Fussball

Weiß Rangnick-Kritiker Carragher, was Ernst Happel aus seiner Doppelrolle machte?

Wie schon vor einigen Tagen geschrieben, war ja zu erwarten gewesen, dass vor allem heimische Trainer die Bestellung von Ralf Rangnick nicht nur kritisieren, sondern auch die Doppelfunktion von Teamchef da und Manchester-United-Berater dort ins Visier nehmen. Und da wie immer wieder betont Bad News neuerdings die besten Good News sind in und für (vor allem die sozialen) Medien, wird jetzt auch jede Auslandsstimme – und wenn´s nur der Furz von halblinks ist – an die große Glocke gehängt. Aber noch viel besser und Wasser auf manch eines Mühlen natürlich, wenn ein prominenter Brite wie Jamie Carragher seine Stimme erhebt, um über Rangnick herzuziehen.
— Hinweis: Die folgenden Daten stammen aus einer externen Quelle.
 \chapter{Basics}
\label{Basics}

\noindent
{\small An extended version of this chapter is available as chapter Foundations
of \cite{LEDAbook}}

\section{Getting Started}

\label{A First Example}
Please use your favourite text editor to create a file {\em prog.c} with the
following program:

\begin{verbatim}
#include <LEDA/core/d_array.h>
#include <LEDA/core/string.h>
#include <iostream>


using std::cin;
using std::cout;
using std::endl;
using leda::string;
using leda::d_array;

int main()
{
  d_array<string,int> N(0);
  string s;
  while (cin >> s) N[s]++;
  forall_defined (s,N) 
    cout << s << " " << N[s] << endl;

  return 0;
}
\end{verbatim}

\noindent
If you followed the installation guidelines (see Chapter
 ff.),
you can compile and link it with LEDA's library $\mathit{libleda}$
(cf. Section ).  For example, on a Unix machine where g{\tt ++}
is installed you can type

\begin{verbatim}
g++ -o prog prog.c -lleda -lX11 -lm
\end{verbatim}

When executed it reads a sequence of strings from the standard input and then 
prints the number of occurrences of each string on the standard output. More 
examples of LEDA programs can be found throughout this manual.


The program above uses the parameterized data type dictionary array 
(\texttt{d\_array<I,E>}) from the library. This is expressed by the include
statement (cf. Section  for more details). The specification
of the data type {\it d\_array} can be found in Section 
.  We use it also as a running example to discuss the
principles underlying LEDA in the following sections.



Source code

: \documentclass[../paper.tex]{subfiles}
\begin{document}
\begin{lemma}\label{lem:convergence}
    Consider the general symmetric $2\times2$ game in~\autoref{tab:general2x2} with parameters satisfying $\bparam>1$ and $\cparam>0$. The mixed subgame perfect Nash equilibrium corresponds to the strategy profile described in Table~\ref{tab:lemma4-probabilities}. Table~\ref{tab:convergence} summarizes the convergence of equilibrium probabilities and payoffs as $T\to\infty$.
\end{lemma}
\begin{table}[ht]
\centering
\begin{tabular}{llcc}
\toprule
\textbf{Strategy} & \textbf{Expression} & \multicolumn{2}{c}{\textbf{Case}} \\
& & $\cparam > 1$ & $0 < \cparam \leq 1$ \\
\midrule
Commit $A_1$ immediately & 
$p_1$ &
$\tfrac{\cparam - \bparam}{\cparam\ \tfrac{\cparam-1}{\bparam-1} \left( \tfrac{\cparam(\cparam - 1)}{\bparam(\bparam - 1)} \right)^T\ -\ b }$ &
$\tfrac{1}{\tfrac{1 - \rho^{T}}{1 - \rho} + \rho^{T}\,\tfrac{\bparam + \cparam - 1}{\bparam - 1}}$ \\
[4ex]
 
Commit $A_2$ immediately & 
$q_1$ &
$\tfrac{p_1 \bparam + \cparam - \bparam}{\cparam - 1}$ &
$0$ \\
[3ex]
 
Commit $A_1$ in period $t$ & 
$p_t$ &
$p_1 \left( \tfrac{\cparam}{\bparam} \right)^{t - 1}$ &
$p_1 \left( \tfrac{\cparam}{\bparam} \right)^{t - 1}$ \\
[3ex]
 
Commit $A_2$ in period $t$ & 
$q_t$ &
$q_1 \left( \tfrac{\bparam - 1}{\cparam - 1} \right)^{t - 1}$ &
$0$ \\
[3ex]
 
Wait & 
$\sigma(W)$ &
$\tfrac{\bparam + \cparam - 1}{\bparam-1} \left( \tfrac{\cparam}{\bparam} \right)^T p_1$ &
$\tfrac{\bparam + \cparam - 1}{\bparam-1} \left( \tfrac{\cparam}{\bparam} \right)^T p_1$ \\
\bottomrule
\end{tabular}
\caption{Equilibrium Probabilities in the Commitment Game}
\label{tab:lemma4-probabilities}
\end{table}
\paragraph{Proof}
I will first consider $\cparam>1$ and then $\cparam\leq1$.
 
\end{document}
Von einem Blödsinn hat er gar in einem wohl eigens von und für den britischen Sky-Sender organisierten Interview gesprochen, dass man dem offenbar ziemlich unbeliebten deutschen Mastermind als „Teilzeit-Nebenjob“ erlaubt habe, als österreichischer Teamchef auch Berater der Red Devils zu bleiben. Ganz so, als würde ihn ein Amt so in Anspruch nehmen, dass das zweite dabei viel zu kurz kommen würde. Darauf kann ich in einer Michl-Kuhn-Anleihe nur verwundert fragen: Ja, glaubt er das wirklich – allen Ernstes!“

Wobei wir mit dem Wörtchen Ernst ebendort sind, wo ein Musterbeispiel der Vergangenheit gelehrt hat, dass man das eine wie das andere sehr wohl auf einen Nenner und unter einen Hut bringen kann. Was und wen ich dabei meine? Ernst Happel, wen denn sonst! Ja, der erfolgreichste Meistermacher Österreichs, der schon als Rapid-, Team- und Racing-Paris-Spieler zum „Wötmasta“ erklärt worden war, ist mit seiner Zweigleisigkeit fantastisch gefahren! 

Happel war damals nicht nur Berater, sondern Trainer des FC Brügge in Belgien, den er (samt Verteidiger Edi Krieger) ins Europacupfinale (gegen Liverpool in Wembley, 0:1 mit halber Reserve) geführt hat – und zur gleichen Zeit betreute er als „Bonds-Coach“ das Team der Holländer, das im WM-Finale 1978 erst in der Verlängerung gegen Gastgeber Argentinien mit 1:3 verlor- Hätte Anderlecht-Legionär Rensenbrink in der 90.Minute allerdings ins Tor und nicht nur die Stange getroffen, dann wäre der „Wötmasta“ trotz der für Carragher unvereinbaren Doppelfunktion tatsächlich Weltmeister geworden.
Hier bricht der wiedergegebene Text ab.